That's a conversation going on in everyone's mind whether or not to sell on Amazon, how much to invest in their own website specifically between those two things, how do you guys think about the relationship between Amazon and your own website?
John Hart: I've heard a couple of your guests talked about this and it's definitely a hot topic in the industry, I think. I mean, just recently Nike announced they're pulling off of Amazon, which was really interesting news.
I think for us, the strategy and the mindset is ... I mean, you see all the stats out there that x percentages of searches start on Amazon especially buying-related searches.
I mean, there's no doubt about it that you're giving up a really big piece of the pie if you aren't on Amazon. It's just something that we, especially over the last I would say year to year and a half, we've really focused on that channel and just come to grips with it that it is an important channel. It's not going away and we just manage it kind of aggressively really.
Andrew Foxwell: Can you elaborate on that a little bit? Like you've come to terms with the fact that it's part of it and you're managing it, you're looking at it and you're saying like, "We know this plays a role," so is there any sort of like change in mentality you have in terms of managing or is it just like, "We know this plays a role and we know it's important so we're just going dedicate, and as we've dedicated more to it, we've seen incremental sales for us."

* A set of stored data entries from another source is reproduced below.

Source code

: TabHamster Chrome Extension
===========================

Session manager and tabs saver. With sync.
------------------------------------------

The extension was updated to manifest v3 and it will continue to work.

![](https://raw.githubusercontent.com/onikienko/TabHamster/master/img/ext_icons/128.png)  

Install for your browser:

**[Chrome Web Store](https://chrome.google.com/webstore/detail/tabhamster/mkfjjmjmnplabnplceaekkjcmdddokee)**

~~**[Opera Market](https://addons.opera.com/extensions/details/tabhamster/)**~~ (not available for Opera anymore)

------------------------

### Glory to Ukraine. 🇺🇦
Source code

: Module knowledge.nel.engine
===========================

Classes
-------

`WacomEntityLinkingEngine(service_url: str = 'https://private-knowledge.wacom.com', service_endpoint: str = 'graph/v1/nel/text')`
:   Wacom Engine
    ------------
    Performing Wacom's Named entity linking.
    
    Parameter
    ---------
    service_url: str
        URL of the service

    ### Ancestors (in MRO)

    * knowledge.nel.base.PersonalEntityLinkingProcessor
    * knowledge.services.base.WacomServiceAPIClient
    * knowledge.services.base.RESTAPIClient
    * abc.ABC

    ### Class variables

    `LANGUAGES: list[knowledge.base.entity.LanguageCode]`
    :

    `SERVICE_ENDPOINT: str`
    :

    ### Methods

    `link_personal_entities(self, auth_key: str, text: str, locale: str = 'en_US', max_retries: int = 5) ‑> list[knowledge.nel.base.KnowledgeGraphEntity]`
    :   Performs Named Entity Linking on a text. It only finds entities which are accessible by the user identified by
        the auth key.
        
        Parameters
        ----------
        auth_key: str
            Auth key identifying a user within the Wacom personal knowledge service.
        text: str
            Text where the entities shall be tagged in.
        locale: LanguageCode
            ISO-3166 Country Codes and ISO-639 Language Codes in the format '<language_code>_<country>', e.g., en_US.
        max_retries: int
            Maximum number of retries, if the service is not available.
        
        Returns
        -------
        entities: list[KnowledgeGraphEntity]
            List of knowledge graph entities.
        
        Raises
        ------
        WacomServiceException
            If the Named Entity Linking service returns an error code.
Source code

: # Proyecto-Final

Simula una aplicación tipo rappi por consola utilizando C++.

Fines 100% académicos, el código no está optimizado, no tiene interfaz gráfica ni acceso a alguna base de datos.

John Hart: Yes, I think exactly that. So we have dedicated way more time to it internally just managing the catalog, managing our brand page, really starting to manage a lot of the marketing campaigns on there. I think there's still tons of runway for us on there because we are really just getting started. But just with the ... I mean, obviously the amount of traffic that they have, like I said the buying related searches, you just can't ignore it.
Austin Brawner: Yeah, I think it's really interesting and the distinction I always find with whether or not it's tough to land on Amazon like invest in it is it really comes out to market and product and what the goal is. And if you guys want to be the biggest and the best, you kind of have to be there.
Especially for your guys' product like someone is getting on Amazon and they're going to search for reading glasses. That's, in your niche, it's like they just want reading glasses and then they see yours and they're like, "Okay, these are really quality. This seemed to fit the bill."
I want to transition back a little bit to your website because you guys have a really, really solid website, Shopify site, and one of the things that you notice when you land there is there's something called the Perfect Pair Finder. And you can click on that, and it says, basically take a quiz to find the perfect Peepers reader or sunglasses or blue light filtering eyewear.
And you get started and it goes through. It helps you find the right pair, and does a really good job, I thought, and also captures an email. Can you talk a little bit about your mindset around how you develop that, where it came from and what type of an impact maybe that has had on your guys' direct consumer site?
John Hart: Definitely. So the challenge with selling glasses online is you don't know exactly what they're going to look like on, you don't know exactly how they're going to fit. Maybe there's a color differentiation between your monitor and the photo or something like that.
You don't always know and we're just trying to give the customers, I think, all of the tools we can possibly give them to find what they're looking for.
So we have the traditional navigation options that almost everybody has with filtering and drop downs and all that kind of stuff. But sometimes that's not the best path to finding the product that you're looking for.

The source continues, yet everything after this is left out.